**ASSIGNMENT**
Find the word "процессоров" in the records below. List each line containing it.

**MATERIAL FOR THIS TASK**
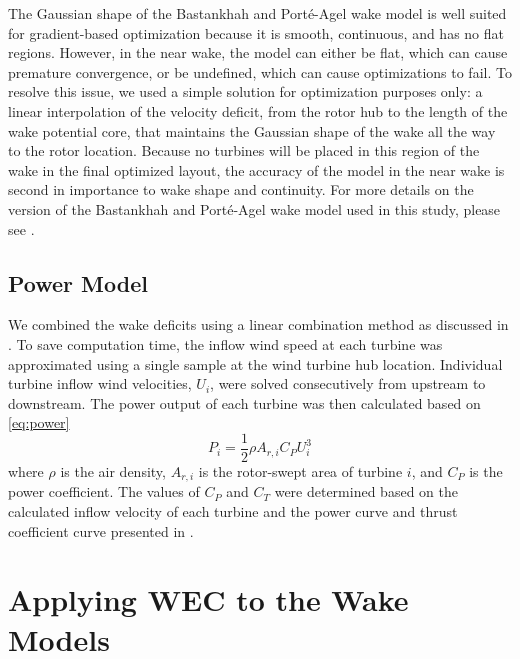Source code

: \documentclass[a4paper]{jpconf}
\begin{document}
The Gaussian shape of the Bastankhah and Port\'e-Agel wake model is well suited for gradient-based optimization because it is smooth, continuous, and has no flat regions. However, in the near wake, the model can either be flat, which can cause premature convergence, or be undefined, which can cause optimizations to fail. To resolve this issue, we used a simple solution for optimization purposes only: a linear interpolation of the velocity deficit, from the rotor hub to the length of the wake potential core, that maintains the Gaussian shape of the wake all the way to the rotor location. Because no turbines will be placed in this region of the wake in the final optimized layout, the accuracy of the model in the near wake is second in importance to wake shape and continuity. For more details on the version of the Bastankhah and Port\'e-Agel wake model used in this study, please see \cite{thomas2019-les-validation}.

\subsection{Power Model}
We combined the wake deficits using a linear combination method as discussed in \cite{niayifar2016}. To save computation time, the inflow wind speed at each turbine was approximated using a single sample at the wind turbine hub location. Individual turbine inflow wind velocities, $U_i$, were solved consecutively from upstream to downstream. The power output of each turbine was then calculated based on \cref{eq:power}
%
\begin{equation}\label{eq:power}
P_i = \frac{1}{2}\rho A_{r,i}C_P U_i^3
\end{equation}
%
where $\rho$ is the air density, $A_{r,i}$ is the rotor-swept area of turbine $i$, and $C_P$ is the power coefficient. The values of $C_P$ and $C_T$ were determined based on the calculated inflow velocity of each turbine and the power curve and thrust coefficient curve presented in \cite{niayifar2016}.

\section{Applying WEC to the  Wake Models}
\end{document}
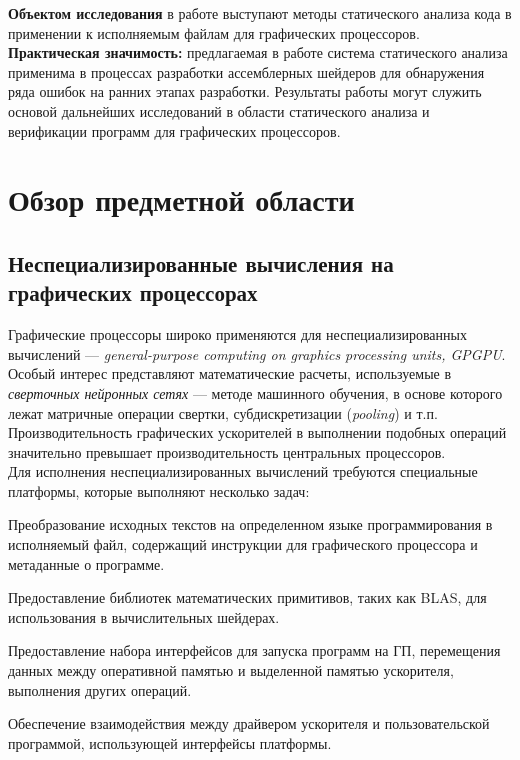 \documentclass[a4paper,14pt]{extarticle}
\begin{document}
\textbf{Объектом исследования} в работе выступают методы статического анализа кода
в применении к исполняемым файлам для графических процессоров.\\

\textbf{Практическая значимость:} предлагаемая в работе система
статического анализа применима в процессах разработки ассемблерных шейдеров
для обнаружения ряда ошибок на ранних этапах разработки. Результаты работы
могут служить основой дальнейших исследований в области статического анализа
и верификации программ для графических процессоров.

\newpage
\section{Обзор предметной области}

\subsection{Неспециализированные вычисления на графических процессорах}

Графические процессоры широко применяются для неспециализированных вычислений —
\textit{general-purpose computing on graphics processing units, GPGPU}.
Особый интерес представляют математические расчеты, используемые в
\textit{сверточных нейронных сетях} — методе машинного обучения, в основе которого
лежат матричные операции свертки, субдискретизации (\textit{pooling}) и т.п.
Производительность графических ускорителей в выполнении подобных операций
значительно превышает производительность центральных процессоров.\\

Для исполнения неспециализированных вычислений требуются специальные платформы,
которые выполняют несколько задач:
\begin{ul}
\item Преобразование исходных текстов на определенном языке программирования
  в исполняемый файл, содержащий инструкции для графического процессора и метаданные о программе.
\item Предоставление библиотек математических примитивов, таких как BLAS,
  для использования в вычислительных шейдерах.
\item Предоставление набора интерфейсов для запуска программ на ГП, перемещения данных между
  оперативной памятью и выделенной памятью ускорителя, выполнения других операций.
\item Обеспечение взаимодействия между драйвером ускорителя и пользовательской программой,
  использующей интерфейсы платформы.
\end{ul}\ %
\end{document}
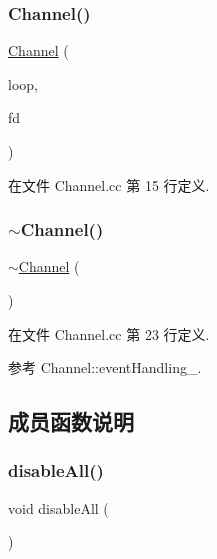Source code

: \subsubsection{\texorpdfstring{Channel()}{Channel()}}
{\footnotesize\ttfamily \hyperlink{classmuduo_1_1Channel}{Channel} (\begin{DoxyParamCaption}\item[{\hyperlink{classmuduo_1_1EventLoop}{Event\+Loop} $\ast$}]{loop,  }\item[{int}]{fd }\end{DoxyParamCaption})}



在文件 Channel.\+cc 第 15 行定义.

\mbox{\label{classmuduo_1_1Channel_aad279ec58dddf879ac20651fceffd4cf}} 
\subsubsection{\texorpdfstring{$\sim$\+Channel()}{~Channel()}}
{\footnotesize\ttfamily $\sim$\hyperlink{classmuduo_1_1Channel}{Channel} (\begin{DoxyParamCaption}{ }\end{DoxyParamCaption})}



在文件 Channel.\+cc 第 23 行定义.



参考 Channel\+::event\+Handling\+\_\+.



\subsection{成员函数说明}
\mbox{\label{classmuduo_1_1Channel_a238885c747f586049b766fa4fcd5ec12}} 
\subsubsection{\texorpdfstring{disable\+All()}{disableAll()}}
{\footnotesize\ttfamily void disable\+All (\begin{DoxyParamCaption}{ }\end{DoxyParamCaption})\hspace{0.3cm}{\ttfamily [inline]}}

--

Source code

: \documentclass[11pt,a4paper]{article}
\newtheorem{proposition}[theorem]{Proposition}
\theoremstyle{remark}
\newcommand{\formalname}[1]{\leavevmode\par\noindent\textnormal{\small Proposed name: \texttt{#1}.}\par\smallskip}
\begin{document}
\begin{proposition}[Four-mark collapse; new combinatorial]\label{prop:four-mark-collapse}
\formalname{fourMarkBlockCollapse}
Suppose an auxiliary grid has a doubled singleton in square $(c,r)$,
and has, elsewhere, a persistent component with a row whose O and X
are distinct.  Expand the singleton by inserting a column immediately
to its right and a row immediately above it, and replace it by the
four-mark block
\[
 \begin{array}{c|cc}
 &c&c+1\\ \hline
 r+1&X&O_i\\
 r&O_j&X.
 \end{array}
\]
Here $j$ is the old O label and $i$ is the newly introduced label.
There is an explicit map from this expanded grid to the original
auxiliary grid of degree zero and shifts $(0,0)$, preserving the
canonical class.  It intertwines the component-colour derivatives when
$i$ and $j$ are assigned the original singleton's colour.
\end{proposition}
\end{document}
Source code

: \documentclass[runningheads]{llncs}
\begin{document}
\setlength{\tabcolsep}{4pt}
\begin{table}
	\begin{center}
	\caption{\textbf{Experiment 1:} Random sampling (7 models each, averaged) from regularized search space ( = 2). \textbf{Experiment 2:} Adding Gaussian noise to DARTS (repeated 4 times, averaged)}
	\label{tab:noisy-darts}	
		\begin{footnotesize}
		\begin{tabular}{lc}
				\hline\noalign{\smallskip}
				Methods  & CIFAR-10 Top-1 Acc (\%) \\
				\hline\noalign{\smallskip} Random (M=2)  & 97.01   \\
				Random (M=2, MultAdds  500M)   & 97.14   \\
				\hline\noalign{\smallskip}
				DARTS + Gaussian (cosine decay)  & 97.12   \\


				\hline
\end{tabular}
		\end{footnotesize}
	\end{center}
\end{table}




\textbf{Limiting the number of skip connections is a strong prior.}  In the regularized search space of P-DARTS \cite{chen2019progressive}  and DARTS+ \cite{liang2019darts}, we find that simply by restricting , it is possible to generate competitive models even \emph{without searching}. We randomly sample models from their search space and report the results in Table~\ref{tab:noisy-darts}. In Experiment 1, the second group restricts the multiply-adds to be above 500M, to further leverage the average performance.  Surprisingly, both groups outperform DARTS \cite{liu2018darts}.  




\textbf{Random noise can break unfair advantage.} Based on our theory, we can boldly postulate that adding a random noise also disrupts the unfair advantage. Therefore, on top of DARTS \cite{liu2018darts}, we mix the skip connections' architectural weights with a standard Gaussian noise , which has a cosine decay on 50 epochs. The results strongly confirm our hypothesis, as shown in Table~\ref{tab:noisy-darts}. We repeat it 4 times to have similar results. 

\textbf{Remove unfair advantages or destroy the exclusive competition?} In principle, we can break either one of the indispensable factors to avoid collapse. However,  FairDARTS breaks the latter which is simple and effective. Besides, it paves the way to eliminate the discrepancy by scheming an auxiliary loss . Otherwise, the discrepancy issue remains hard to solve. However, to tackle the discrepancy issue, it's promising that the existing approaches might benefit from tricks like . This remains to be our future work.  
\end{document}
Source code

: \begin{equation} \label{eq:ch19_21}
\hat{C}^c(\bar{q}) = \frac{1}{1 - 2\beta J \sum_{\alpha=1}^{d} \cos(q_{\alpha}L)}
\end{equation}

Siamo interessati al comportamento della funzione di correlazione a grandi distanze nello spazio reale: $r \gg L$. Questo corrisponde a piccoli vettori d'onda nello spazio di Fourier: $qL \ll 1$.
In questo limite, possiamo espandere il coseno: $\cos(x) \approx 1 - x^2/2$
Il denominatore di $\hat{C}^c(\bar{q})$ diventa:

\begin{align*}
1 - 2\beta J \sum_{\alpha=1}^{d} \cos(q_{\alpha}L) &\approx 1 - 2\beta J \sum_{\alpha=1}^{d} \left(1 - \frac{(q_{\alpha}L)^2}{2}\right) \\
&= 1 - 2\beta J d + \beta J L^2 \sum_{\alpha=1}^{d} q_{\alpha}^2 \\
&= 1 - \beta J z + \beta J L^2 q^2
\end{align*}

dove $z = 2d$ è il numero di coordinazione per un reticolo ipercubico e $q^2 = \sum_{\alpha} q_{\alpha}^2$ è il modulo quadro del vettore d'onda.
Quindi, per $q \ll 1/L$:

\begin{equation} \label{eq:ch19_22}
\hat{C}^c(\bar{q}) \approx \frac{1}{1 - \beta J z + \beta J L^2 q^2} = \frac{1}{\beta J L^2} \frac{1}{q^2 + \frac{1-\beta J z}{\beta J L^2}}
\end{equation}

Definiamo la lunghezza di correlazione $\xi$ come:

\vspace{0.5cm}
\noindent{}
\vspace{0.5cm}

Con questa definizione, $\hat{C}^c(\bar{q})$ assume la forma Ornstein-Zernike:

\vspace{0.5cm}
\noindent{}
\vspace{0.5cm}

**RESPONSE TO THE TASK**
в применении к исполняемым файлам для графических процессоров.\\
и верификации программ для графических процессоров.
значительно превышает производительность центральных процессоров.\\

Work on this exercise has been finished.